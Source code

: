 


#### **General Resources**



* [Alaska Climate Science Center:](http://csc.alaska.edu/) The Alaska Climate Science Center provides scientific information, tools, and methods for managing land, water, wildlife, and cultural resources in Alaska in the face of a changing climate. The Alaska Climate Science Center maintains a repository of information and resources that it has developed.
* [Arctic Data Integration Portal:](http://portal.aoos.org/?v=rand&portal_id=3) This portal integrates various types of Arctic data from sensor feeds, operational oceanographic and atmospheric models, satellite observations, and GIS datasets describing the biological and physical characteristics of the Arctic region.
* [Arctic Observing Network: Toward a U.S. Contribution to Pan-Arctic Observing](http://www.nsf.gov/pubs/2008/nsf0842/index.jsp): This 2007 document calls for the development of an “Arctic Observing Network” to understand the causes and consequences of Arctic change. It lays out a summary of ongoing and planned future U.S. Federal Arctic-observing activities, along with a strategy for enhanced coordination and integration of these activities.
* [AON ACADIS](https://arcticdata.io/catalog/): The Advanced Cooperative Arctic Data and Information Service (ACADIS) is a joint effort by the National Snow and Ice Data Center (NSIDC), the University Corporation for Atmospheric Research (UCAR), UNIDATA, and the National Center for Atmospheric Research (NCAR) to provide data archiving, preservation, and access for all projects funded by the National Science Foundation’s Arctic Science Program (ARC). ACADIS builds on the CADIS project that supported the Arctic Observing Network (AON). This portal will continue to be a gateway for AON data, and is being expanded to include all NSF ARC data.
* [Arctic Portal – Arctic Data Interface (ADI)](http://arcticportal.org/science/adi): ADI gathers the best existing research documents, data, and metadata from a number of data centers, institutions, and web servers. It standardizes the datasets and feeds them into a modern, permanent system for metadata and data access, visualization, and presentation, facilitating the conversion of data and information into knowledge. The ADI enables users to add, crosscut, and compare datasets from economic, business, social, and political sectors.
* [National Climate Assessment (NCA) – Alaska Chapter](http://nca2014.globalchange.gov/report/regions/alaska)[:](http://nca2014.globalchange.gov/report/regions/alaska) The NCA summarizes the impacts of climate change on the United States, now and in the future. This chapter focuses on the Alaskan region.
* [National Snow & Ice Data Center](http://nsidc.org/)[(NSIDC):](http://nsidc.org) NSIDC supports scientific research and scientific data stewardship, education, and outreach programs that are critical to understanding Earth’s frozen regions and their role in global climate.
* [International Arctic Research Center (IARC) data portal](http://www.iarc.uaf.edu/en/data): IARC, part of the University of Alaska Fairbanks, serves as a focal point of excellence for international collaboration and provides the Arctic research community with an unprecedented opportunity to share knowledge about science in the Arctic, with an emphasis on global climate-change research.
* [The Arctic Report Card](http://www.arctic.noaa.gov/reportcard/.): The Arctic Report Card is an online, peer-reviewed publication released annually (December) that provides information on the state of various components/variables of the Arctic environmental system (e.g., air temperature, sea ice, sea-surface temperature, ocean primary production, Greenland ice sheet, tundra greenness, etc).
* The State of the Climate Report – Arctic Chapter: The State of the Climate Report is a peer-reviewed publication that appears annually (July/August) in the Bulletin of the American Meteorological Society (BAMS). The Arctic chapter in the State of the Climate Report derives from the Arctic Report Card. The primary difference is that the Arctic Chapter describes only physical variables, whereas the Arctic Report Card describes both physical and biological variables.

- TASK INSTRUCTIONS: Filter the entries down to the lines with the word "Alaska" in them, and copy those lines.

- FINAL ANSWER:
* [Alaska Climate Science Center:](http://csc.alaska.edu/) The Alaska Climate Science Center provides scientific information, tools, and methods for managing land, water, wildlife, and cultural resources in Alaska in the face of a changing climate. The Alaska Climate Science Center maintains a repository of information and resources that it has developed.
* [National Climate Assessment (NCA) – Alaska Chapter](http://nca2014.globalchange.gov/report/regions/alaska)[:](http://nca2014.globalchange.gov/report/regions/alaska) The NCA summarizes the impacts of climate change on the United States, now and in the future. This chapter focuses on the Alaskan region.
* [International Arctic Research Center (IARC) data portal](http://www.iarc.uaf.edu/en/data): IARC, part of the University of Alaska Fairbanks, serves as a focal point of excellence for international collaboration and provides the Arctic research community with an unprecedented opportunity to share knowledge about science in the Arctic, with an emphasis on global climate-change research.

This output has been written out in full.